Stored data:

==*==

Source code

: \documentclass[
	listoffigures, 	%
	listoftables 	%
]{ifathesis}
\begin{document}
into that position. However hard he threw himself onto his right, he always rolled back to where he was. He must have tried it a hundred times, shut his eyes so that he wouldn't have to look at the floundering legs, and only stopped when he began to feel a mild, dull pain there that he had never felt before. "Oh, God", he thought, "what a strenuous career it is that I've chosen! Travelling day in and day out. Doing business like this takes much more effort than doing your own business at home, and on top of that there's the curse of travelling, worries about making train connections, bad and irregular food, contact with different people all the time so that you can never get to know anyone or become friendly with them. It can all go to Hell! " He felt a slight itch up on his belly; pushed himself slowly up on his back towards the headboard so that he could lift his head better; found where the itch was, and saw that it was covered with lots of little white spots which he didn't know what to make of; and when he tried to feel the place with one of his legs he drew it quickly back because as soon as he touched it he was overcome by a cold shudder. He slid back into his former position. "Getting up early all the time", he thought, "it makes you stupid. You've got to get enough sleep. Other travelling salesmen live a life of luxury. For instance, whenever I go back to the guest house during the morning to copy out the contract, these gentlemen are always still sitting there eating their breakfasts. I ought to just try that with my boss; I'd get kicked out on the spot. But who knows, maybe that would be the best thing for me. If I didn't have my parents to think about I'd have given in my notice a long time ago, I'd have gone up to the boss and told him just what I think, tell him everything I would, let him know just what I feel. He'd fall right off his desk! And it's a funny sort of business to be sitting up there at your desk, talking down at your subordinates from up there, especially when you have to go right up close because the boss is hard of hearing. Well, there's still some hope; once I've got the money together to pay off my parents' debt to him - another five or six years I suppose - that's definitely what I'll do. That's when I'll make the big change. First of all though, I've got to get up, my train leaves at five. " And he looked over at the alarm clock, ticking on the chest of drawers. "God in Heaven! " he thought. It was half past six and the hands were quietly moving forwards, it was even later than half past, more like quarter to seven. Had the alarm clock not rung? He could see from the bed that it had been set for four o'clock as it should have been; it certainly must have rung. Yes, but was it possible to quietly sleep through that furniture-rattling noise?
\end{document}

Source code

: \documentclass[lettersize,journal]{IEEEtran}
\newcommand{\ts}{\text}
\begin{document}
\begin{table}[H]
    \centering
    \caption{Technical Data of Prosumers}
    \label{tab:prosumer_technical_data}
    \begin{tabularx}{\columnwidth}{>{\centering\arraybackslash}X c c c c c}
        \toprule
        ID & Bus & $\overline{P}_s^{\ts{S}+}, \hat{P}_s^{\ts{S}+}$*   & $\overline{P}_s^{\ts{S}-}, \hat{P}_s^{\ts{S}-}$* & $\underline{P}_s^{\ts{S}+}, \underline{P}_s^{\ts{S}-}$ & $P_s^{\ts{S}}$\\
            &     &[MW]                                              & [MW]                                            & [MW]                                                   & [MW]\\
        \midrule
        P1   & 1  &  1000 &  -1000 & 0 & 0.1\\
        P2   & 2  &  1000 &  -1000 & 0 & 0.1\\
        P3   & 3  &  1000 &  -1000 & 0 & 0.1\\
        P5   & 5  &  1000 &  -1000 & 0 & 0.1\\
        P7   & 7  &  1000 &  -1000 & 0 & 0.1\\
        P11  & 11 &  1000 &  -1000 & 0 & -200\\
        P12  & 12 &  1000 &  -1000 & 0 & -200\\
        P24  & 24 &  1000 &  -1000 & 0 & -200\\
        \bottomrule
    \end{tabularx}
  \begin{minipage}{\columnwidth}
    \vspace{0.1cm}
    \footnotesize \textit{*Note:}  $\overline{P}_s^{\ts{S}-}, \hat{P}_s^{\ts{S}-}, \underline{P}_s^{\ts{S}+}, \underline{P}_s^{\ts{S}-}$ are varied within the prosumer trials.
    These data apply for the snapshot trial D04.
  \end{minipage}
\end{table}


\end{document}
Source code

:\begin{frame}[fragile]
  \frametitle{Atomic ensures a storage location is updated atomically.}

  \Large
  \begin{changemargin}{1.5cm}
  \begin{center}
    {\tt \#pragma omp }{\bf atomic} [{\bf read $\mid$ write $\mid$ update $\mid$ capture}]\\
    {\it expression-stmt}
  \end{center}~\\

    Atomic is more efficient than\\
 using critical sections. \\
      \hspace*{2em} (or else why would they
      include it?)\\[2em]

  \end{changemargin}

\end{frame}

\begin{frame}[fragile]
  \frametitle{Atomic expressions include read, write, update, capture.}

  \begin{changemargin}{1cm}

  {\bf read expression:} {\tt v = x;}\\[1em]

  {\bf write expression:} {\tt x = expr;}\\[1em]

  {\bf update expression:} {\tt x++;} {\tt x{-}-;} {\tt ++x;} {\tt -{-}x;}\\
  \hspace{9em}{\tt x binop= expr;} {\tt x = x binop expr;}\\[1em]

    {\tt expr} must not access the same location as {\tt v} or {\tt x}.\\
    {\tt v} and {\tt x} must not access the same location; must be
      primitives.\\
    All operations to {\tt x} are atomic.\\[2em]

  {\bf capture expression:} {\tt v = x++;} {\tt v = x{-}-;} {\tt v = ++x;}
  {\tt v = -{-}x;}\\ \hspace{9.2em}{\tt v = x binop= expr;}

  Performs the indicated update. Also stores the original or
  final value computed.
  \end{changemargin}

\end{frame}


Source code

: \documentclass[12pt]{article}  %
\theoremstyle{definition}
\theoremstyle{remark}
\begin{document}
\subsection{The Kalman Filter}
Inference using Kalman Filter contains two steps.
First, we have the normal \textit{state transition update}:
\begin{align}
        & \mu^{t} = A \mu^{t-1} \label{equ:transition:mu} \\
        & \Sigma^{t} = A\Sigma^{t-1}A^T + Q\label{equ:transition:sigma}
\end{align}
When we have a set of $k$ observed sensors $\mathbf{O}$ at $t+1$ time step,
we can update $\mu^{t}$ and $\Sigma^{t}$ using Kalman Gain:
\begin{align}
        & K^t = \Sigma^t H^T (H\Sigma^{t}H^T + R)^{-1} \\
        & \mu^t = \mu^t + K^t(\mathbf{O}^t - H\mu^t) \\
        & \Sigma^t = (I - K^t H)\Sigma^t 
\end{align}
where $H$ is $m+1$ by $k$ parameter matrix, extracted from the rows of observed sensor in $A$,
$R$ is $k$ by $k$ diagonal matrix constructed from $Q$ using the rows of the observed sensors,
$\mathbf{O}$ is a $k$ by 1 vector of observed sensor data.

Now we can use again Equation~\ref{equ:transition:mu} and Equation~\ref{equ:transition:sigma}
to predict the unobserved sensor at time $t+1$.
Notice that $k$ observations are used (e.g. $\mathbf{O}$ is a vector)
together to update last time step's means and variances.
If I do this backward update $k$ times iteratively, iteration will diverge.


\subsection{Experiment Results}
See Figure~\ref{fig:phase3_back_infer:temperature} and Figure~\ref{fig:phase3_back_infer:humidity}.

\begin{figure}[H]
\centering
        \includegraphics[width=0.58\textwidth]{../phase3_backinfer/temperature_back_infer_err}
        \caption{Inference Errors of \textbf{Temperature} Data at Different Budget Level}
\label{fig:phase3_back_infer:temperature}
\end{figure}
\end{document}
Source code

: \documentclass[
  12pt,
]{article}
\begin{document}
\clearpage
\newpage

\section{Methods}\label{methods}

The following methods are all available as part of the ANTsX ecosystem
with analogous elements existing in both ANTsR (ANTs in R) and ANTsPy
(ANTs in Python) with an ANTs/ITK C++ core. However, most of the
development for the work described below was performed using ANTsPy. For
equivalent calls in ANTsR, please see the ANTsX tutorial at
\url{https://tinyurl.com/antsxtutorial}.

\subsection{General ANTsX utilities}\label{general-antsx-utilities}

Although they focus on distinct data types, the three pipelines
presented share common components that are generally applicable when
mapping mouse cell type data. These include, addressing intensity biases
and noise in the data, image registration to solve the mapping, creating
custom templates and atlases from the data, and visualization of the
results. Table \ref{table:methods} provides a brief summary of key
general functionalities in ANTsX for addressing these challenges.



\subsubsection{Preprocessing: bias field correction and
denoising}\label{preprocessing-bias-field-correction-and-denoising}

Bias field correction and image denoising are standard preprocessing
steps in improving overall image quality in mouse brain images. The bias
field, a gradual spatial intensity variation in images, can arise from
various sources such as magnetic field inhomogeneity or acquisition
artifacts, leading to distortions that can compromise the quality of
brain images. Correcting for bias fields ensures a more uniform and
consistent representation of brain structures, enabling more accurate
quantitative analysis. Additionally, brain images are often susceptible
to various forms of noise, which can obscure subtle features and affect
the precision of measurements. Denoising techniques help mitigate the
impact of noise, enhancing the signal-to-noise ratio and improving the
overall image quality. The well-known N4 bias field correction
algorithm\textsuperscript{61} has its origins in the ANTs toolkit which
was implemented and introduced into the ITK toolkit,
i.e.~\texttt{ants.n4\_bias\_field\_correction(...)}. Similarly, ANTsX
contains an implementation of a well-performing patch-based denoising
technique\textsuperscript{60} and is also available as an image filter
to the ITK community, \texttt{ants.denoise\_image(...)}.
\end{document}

==*==

__Exercise objective__:
Would you please repeat exactly the lines above, starting at the line with "we can update" and stopping at the line with "observed sensor data.", both included?

__Your solution__:
we can update $\mu^{t}$ and $\Sigma^{t}$ using Kalman Gain:
\begin{align}
        & K^t = \Sigma^t H^T (H\Sigma^{t}H^T + R)^{-1} \\
        & \mu^t = \mu^t + K^t(\mathbf{O}^t - H\mu^t) \\
        & \Sigma^t = (I - K^t H)\Sigma^t 
\end{align}
where $H$ is $m+1$ by $k$ parameter matrix, extracted from the rows of observed sensor in $A$,
$R$ is $k$ by $k$ diagonal matrix constructed from $Q$ using the rows of the observed sensors,
$\mathbf{O}$ is a $k$ by 1 vector of observed sensor data.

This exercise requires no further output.